_INSTRUCTIONS FOR THE TASK_
When the line containing "Here’s an enhanced" is found in the data below, copy it and each line after it through the line containing "ExoSky: Explore the Universe in 3D", exactly and with no others.

Dataset entries:

=====

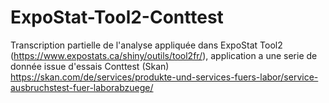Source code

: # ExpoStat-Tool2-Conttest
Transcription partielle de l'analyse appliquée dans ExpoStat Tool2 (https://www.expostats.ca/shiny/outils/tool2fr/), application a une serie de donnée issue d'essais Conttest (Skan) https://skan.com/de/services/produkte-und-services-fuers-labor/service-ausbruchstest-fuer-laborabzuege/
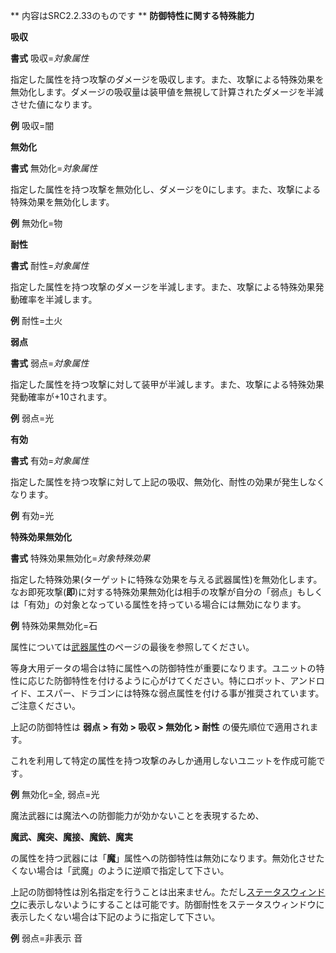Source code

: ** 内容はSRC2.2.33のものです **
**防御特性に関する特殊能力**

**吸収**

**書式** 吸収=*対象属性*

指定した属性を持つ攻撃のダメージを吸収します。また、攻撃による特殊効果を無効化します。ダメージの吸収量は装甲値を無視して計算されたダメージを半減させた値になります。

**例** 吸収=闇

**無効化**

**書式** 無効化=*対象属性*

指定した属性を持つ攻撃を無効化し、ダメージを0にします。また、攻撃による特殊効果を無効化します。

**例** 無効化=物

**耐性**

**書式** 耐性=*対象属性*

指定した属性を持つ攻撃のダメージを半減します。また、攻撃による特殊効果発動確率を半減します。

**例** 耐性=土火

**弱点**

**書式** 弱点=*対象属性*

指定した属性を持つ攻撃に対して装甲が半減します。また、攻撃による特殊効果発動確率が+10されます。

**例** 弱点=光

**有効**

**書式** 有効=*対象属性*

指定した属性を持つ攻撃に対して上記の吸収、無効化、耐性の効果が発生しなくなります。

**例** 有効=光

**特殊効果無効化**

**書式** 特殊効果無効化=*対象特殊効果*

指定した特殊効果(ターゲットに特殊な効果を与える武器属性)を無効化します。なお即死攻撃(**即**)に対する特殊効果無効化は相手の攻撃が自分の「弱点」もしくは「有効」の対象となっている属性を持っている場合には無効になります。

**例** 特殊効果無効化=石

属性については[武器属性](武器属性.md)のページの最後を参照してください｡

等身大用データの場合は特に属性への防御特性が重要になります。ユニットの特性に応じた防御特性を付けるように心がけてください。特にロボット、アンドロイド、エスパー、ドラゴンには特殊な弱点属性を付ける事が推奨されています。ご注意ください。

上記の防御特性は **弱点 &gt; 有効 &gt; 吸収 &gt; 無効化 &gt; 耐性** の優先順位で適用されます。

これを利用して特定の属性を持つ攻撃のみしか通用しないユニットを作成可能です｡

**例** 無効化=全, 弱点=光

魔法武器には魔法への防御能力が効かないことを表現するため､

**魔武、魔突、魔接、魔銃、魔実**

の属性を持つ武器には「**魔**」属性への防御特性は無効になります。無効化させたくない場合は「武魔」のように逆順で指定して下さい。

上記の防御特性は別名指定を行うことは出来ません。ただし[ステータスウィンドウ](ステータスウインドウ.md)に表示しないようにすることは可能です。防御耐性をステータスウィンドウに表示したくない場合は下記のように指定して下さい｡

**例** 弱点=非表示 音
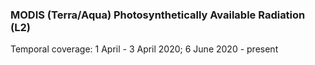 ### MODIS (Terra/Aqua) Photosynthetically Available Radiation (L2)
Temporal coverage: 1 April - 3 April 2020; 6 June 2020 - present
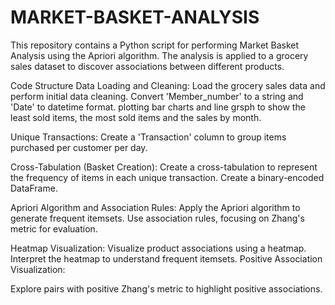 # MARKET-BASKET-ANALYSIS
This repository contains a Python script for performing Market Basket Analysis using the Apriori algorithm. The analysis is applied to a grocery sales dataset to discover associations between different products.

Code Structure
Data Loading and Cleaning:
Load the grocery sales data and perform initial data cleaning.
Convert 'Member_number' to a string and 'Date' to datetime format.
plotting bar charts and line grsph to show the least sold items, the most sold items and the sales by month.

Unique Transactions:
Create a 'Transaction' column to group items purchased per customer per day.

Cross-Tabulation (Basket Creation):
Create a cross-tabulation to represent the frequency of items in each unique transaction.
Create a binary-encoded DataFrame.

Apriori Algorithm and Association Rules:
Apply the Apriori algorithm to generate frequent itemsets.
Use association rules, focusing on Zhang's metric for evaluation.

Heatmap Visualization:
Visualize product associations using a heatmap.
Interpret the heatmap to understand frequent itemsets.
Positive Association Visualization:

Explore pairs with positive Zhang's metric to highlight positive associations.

=====

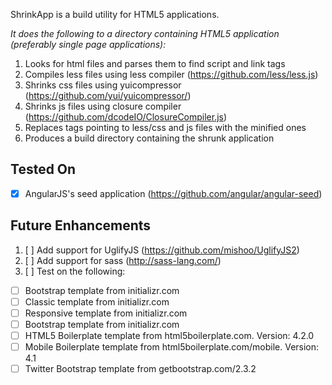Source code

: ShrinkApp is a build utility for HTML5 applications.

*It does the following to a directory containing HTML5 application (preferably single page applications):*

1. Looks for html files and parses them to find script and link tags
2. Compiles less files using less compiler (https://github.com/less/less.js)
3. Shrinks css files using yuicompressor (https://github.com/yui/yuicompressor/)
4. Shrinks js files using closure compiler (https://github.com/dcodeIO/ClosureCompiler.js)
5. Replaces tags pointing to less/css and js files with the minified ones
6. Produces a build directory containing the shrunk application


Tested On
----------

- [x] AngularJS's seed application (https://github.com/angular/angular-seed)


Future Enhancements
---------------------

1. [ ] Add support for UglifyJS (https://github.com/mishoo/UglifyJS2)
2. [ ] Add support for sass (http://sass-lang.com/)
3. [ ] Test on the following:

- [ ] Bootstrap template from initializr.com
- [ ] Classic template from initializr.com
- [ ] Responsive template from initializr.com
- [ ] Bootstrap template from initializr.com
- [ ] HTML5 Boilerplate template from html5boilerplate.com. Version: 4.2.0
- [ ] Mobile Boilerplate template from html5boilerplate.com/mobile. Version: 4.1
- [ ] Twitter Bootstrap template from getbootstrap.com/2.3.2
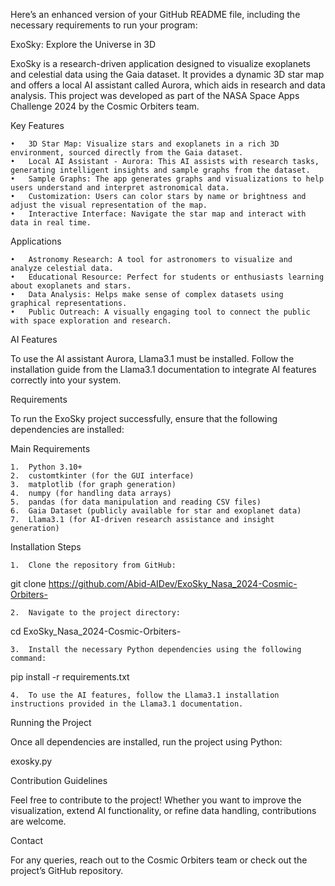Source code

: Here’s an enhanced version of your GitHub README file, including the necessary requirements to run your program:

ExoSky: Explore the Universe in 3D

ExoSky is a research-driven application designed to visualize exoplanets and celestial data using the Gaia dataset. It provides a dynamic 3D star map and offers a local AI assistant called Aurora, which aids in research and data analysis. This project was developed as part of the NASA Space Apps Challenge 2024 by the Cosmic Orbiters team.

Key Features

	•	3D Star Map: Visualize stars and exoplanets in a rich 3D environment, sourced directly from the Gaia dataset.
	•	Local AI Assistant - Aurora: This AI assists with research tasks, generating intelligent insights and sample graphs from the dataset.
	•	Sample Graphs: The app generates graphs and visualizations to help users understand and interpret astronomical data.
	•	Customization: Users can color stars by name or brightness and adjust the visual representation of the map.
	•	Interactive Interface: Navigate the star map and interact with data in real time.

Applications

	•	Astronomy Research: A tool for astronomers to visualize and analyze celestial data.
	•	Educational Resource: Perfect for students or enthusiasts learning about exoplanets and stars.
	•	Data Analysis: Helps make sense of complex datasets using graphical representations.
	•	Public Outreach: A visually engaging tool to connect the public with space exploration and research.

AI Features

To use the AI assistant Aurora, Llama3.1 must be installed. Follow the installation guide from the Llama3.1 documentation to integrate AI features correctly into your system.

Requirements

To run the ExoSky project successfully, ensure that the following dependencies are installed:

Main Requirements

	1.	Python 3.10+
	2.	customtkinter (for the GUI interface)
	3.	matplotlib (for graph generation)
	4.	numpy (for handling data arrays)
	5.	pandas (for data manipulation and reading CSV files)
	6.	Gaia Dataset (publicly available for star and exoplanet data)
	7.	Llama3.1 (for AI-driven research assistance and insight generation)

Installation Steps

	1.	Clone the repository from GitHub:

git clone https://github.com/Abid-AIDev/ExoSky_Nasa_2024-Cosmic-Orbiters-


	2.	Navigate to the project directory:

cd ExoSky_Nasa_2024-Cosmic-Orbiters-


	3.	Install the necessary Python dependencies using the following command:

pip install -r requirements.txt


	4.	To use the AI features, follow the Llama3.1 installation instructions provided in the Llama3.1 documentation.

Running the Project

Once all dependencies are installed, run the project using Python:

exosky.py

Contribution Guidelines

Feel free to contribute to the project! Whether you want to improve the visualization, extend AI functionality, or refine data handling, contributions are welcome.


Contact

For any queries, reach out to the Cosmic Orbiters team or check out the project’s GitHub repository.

=====

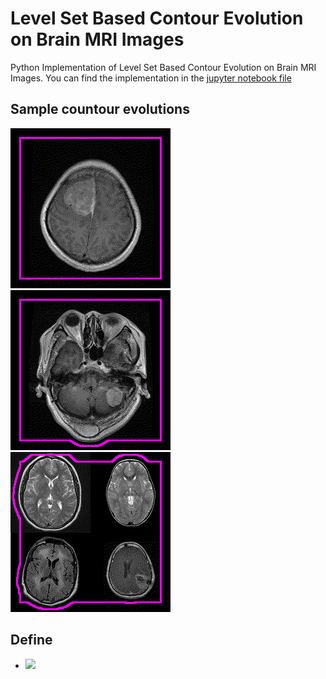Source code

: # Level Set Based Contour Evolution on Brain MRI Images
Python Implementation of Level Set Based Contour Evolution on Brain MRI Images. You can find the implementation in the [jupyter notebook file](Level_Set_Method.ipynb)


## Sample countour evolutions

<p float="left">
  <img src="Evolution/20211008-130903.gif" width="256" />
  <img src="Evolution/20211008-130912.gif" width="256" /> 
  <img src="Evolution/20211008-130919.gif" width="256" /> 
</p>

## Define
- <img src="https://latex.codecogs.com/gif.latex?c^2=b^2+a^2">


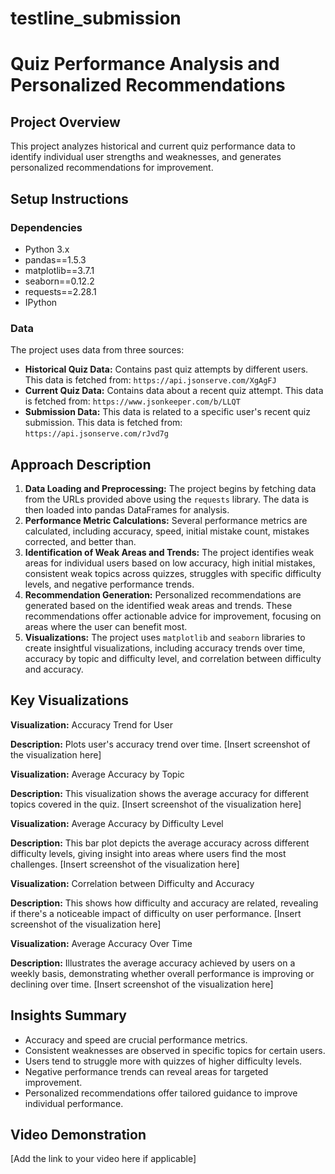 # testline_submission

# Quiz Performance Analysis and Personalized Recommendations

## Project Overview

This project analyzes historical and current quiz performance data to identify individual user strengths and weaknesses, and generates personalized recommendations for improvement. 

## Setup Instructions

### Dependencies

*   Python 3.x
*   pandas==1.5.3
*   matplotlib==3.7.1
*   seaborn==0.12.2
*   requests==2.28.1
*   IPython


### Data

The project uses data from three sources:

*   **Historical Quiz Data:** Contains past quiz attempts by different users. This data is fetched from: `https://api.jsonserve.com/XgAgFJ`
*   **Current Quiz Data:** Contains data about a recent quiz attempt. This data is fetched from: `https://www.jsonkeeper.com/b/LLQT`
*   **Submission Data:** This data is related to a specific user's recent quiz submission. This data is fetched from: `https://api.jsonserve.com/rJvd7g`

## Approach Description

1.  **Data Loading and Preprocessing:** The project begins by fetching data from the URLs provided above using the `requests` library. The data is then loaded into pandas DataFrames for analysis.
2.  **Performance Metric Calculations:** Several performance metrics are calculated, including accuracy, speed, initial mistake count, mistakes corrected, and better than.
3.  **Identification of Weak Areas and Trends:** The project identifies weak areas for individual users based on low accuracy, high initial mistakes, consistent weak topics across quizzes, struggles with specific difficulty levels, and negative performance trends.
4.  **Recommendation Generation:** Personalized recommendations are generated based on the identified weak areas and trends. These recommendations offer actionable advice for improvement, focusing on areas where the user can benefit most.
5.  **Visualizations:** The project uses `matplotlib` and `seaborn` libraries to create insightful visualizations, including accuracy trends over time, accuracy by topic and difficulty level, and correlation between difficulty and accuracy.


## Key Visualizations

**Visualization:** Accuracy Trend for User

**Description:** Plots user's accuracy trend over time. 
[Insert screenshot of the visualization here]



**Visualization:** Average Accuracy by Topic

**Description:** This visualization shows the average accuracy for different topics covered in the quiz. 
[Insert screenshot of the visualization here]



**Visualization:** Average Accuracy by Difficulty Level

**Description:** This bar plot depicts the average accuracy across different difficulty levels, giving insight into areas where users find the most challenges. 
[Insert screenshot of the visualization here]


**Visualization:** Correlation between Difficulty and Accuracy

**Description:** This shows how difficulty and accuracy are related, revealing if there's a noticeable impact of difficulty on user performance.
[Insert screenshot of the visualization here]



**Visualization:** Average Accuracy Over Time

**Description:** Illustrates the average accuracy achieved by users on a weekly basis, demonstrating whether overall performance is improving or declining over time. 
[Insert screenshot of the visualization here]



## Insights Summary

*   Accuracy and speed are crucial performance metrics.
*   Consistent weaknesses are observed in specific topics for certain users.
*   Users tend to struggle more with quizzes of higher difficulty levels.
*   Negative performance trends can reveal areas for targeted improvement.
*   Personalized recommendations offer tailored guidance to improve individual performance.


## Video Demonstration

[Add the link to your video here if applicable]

=====

_SOLUTION TO THIS PROBLEM_
: Here’s an enhanced version of your GitHub README file, including the necessary requirements to run your program:

ExoSky: Explore the Universe in 3D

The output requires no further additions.